(Stored data entries)
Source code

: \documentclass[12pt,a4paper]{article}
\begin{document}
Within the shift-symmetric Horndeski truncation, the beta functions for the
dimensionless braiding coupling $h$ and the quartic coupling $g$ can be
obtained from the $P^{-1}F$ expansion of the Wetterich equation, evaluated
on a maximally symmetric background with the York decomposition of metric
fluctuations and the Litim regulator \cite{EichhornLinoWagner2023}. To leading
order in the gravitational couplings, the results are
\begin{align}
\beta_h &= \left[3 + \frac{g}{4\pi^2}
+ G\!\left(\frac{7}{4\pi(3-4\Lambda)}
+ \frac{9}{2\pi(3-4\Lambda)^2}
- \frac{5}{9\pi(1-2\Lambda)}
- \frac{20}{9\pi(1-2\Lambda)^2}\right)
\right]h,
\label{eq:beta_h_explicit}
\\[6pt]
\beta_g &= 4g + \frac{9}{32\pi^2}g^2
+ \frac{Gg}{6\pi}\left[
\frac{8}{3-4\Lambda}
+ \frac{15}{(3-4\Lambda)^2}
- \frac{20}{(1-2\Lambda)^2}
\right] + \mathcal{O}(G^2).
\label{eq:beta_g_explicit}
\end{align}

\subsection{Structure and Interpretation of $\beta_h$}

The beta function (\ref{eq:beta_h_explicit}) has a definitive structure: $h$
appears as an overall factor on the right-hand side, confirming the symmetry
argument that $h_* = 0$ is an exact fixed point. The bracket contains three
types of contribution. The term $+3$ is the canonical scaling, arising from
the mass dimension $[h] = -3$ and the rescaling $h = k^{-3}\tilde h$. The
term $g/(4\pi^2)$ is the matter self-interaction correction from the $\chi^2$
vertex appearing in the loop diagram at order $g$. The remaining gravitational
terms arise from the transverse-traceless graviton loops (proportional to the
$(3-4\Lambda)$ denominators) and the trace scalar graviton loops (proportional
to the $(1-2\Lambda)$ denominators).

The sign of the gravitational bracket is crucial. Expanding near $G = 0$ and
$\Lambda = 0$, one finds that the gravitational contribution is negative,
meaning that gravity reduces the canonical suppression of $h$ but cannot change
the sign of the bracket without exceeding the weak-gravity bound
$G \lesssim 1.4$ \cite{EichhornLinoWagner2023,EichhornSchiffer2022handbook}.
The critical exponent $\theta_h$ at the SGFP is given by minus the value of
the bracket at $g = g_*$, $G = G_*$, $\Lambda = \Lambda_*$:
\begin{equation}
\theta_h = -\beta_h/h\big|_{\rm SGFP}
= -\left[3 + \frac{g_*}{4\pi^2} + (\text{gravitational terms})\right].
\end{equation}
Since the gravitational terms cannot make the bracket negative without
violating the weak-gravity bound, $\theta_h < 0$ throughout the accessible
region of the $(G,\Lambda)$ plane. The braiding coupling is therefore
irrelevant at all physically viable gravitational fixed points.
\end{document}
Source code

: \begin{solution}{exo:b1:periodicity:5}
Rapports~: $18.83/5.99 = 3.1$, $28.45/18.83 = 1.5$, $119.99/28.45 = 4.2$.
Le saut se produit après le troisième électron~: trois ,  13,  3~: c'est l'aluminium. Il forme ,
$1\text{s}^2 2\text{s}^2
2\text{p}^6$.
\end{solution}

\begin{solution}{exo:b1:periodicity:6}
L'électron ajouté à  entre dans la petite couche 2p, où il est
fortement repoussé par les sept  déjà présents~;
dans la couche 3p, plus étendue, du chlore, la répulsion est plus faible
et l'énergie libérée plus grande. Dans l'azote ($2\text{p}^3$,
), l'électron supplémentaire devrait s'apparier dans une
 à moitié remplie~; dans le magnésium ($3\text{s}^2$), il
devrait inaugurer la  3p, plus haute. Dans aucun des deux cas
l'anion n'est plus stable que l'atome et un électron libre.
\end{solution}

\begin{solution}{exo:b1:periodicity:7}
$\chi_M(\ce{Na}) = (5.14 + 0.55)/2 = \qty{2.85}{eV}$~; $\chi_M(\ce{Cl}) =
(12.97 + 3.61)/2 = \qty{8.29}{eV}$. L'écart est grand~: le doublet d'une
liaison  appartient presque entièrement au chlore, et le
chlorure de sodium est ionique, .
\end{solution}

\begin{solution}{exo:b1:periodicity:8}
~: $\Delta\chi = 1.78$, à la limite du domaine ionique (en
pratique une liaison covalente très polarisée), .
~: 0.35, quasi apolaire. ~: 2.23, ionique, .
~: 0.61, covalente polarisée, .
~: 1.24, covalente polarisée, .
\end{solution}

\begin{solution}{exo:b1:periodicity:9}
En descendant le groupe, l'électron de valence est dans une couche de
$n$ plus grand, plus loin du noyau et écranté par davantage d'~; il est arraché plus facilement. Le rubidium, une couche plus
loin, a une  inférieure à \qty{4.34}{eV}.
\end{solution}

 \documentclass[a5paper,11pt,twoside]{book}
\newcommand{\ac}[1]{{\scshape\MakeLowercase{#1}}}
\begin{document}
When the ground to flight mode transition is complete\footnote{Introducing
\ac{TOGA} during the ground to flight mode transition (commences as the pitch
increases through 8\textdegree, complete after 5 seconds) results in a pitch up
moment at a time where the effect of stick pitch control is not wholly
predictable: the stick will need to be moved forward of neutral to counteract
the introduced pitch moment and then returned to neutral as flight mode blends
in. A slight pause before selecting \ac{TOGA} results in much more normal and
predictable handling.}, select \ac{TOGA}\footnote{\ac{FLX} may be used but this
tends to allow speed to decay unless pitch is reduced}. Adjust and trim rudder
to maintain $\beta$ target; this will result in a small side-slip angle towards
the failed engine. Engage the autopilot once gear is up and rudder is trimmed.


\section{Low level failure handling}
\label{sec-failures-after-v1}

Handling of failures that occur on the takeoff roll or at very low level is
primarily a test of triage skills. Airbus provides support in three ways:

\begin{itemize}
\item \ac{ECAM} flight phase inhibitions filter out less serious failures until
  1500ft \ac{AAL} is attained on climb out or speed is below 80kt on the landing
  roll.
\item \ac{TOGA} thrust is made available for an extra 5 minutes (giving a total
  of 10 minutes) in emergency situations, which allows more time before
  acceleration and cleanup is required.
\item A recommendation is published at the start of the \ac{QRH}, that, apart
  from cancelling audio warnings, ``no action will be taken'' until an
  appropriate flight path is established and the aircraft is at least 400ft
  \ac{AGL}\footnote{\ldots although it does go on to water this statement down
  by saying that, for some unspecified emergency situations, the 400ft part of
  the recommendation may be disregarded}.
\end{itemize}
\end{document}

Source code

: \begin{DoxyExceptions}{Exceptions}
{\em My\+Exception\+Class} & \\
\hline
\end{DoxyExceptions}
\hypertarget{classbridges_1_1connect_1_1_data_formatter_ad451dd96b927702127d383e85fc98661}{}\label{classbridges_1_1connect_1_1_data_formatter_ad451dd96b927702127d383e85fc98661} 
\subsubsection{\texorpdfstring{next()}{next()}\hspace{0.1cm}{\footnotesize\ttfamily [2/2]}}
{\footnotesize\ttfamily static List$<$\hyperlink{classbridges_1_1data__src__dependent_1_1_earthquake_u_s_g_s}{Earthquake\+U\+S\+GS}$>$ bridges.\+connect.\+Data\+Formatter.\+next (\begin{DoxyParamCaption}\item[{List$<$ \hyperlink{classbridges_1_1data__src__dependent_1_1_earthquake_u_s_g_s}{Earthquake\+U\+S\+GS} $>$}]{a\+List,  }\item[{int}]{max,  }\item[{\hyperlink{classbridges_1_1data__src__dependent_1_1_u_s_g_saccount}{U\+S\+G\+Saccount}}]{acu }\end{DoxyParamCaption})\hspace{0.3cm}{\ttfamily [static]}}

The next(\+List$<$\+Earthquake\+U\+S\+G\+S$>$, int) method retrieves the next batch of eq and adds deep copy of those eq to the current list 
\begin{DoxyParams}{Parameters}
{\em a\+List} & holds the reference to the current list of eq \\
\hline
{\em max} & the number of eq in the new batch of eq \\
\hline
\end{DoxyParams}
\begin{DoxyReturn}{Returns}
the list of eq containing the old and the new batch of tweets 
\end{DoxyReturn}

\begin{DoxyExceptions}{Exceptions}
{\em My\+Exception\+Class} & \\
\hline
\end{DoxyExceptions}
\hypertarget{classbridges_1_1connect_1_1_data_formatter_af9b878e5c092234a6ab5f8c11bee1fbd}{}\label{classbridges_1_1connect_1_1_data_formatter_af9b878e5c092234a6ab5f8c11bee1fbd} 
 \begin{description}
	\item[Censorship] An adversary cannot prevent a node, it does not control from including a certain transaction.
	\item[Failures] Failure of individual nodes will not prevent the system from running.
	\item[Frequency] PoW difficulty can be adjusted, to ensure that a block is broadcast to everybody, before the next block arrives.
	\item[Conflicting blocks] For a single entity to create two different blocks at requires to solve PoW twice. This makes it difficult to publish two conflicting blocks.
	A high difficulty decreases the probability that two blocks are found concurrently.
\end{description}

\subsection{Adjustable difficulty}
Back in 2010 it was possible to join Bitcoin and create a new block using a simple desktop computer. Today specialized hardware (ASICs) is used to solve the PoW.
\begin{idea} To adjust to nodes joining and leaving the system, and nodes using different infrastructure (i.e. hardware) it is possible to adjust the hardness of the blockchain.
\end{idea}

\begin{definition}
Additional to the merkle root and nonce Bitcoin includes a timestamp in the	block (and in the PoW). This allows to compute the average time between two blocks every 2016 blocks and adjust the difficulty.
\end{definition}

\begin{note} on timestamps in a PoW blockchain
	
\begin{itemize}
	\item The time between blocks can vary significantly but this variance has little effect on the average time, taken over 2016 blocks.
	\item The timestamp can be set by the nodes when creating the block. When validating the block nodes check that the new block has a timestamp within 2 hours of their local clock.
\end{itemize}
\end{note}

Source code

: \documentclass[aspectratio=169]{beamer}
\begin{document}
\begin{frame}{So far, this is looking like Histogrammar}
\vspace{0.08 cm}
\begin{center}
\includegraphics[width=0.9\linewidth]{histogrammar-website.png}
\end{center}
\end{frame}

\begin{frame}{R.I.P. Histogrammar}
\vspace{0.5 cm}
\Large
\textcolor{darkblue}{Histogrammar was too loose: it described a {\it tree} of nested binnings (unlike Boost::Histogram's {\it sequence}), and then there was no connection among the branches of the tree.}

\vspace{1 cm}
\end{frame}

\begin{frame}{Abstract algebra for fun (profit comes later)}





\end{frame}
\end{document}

Task objective: Quote the records above exactly, from the first line through the line containing "dimensionless braiding coupling", and nothing more.

Written response:
Source code

: \documentclass[12pt,a4paper]{article}
\begin{document}
Within the shift-symmetric Horndeski truncation, the beta functions for the
dimensionless braiding coupling $h$ and the quartic coupling $g$ can be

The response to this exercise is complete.